I continui interventi, a volte contenitivi, come la riforma del ’93 (Amato) o quella del 2011 (Monti Fornero), a volte dilatativi, come quota 100 e simili, portano a pensare che la pensione, più che un diritto derivante da obblighi contributivi, sia una elargizione delle casse previdenziali dello stato.
D’altronde che interpretazione aspettarsi da chi gode di benefici e vitalizi economici superiori ai benefici apporti legislativi (senza contare quelli dannosi) prodotti in anni di amministrazione della cosa pubblica? Quindi la pensione, malgrado un lavoratore versi un capitale dal consistente montante contributivo, agli occhi di chi governa, è un premio fedeltà, pertanto non merita una copertura inflazionistica.

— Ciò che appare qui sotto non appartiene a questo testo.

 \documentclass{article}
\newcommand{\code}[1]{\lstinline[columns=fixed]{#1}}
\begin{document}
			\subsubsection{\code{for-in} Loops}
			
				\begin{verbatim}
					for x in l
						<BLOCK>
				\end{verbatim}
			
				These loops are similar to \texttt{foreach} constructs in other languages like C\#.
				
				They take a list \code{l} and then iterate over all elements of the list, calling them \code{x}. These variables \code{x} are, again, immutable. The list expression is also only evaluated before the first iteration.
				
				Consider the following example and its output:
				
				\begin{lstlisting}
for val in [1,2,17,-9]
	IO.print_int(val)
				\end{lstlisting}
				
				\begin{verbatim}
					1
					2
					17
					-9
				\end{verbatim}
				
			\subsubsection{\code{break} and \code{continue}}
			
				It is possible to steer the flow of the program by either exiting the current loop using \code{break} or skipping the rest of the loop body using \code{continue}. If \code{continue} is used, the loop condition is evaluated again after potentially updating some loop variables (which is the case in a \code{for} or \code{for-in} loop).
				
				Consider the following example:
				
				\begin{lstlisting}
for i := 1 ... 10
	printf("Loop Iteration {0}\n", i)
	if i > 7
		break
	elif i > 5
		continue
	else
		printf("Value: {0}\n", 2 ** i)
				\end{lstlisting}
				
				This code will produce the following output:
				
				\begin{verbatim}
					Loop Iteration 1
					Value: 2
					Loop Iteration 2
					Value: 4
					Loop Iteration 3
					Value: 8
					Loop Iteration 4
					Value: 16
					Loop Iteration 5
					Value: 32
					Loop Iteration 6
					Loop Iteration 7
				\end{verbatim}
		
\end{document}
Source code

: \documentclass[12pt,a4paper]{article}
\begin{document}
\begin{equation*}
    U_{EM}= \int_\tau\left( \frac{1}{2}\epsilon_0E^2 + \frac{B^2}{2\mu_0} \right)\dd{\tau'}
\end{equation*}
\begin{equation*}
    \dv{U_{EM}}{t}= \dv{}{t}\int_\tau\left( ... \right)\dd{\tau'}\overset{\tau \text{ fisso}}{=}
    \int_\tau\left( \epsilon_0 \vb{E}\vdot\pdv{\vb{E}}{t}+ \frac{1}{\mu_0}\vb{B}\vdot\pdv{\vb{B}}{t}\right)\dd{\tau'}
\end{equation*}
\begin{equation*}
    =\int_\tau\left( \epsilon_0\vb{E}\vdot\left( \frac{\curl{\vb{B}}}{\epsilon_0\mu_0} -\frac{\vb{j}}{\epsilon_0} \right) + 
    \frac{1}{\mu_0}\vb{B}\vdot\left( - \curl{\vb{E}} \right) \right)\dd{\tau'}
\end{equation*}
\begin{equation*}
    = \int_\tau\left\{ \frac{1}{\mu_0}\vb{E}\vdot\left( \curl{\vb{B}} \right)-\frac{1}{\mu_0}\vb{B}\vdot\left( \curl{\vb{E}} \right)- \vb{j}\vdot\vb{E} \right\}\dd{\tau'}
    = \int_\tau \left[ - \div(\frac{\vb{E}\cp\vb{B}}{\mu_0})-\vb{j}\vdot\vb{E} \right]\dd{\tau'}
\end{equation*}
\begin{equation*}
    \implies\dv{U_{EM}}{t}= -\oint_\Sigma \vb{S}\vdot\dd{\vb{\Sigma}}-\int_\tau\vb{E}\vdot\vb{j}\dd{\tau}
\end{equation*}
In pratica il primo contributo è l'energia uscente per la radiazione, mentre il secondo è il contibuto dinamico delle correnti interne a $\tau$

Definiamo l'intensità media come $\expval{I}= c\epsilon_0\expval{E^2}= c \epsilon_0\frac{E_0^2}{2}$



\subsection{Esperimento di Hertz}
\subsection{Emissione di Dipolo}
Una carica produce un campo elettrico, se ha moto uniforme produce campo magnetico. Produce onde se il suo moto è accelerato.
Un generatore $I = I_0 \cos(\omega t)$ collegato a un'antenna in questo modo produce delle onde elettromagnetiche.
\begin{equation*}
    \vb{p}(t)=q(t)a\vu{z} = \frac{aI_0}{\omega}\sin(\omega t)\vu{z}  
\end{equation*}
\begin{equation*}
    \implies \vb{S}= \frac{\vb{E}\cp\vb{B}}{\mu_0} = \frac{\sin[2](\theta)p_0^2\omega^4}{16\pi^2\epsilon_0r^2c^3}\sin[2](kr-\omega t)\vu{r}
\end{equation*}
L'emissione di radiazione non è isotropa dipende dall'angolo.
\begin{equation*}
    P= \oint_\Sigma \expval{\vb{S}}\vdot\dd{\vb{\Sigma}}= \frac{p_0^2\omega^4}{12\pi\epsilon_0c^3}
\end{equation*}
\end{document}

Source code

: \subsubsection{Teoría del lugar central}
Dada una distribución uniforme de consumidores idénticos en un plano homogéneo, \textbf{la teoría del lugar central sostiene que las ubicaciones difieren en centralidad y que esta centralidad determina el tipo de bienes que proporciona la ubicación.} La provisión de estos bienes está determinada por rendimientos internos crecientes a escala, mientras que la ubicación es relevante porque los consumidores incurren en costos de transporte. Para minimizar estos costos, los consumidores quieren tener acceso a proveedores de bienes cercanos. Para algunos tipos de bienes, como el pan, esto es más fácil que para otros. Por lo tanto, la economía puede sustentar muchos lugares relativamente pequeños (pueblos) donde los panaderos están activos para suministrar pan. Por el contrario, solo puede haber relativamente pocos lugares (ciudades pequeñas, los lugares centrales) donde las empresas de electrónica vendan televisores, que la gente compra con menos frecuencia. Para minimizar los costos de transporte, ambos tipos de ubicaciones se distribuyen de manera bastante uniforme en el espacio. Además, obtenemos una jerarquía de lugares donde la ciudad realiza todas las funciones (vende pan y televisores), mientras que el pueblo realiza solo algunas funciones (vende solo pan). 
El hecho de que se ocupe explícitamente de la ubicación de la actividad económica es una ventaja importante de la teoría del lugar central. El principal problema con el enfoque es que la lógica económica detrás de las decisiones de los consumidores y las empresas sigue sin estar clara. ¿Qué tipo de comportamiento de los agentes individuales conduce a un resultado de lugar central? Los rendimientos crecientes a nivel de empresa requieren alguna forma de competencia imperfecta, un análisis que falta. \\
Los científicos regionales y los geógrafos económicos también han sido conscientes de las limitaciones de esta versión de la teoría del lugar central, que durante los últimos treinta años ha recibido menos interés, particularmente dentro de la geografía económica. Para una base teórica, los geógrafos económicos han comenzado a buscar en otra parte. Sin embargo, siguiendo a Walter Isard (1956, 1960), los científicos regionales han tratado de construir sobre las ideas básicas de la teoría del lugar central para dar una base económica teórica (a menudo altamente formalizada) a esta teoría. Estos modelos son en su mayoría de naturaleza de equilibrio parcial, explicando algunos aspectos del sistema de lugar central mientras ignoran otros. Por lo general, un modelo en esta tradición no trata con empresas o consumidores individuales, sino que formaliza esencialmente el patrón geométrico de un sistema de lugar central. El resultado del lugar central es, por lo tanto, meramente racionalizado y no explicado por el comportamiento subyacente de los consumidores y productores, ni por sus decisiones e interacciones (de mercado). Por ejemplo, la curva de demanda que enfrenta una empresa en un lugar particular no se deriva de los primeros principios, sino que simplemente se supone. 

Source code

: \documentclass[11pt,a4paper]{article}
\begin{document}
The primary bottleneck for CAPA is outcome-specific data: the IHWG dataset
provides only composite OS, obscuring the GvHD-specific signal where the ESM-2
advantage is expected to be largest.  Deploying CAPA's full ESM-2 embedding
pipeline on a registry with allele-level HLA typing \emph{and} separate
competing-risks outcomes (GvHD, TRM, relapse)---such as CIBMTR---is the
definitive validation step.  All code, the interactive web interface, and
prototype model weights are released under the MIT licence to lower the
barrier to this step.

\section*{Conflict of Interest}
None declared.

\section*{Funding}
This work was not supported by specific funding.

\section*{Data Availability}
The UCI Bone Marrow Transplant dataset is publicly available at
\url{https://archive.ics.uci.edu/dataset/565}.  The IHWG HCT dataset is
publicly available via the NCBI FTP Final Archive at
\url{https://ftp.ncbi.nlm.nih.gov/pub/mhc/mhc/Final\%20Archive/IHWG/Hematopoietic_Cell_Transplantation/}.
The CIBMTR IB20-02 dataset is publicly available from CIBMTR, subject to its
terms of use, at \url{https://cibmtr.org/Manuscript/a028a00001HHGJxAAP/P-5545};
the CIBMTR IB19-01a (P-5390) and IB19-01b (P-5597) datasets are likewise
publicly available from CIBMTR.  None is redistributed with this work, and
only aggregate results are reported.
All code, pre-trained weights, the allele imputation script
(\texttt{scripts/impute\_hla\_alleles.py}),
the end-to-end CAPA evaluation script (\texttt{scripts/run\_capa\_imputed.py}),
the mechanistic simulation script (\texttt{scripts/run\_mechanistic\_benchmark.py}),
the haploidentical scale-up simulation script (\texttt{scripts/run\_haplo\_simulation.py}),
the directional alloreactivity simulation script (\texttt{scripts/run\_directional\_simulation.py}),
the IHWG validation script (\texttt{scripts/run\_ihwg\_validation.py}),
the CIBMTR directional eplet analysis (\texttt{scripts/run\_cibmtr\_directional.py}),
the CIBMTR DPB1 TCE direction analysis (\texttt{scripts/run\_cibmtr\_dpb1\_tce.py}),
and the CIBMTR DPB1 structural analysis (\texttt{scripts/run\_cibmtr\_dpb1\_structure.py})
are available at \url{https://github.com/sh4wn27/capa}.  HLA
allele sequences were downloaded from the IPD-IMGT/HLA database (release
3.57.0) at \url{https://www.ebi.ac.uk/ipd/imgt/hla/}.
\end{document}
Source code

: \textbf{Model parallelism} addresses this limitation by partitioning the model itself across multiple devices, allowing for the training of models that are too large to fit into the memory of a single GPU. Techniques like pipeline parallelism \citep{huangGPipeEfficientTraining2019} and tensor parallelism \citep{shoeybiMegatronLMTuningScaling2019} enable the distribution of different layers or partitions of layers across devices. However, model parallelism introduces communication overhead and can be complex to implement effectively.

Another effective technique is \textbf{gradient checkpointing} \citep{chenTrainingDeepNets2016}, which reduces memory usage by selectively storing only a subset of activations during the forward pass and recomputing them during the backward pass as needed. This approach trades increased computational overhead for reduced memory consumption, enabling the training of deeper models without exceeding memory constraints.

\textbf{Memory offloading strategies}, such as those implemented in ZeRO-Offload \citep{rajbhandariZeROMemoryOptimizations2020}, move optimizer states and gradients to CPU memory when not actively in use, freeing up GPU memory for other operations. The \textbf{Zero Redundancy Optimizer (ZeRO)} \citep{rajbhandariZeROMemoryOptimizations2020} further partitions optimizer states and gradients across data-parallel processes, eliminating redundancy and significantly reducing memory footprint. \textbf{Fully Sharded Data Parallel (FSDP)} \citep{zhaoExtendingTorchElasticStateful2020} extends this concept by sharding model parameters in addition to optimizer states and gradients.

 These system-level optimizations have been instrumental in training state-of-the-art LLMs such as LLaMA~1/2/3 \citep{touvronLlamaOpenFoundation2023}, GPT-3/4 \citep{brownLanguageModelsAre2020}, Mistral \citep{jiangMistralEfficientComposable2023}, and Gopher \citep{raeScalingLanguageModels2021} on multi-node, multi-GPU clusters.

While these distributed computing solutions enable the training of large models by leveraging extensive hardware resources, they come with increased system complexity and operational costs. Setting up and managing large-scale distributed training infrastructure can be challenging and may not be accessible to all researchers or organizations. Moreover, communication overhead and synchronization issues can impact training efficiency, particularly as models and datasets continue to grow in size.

Chi scrive, e penso tanti di quelli che leggono, sa bene che i 400.000 € di contributi versati in 42 anni e 10 mesi di lavoro, sono serviti per pagare le pensioni di chi non ha potuto versarli perché chiamato a servire la patria, o perché vittima di datori di lavoro che non li versavano, o beneficiario di leggi anomale che consentivano di percepire la pensione con 15 anni e ½ di contributi, questo lo sappiamo tutti, ma chi ha lavorato e contribuito economicamente a mantenere la macchina previdenziale, merita oggi di vedere ridurre il proprio potere d’acquisto per coprire il fabbisogno di un bilancio dello Stato che vede lavoratori e pensionati come unica fonte certa d’introito fiscale?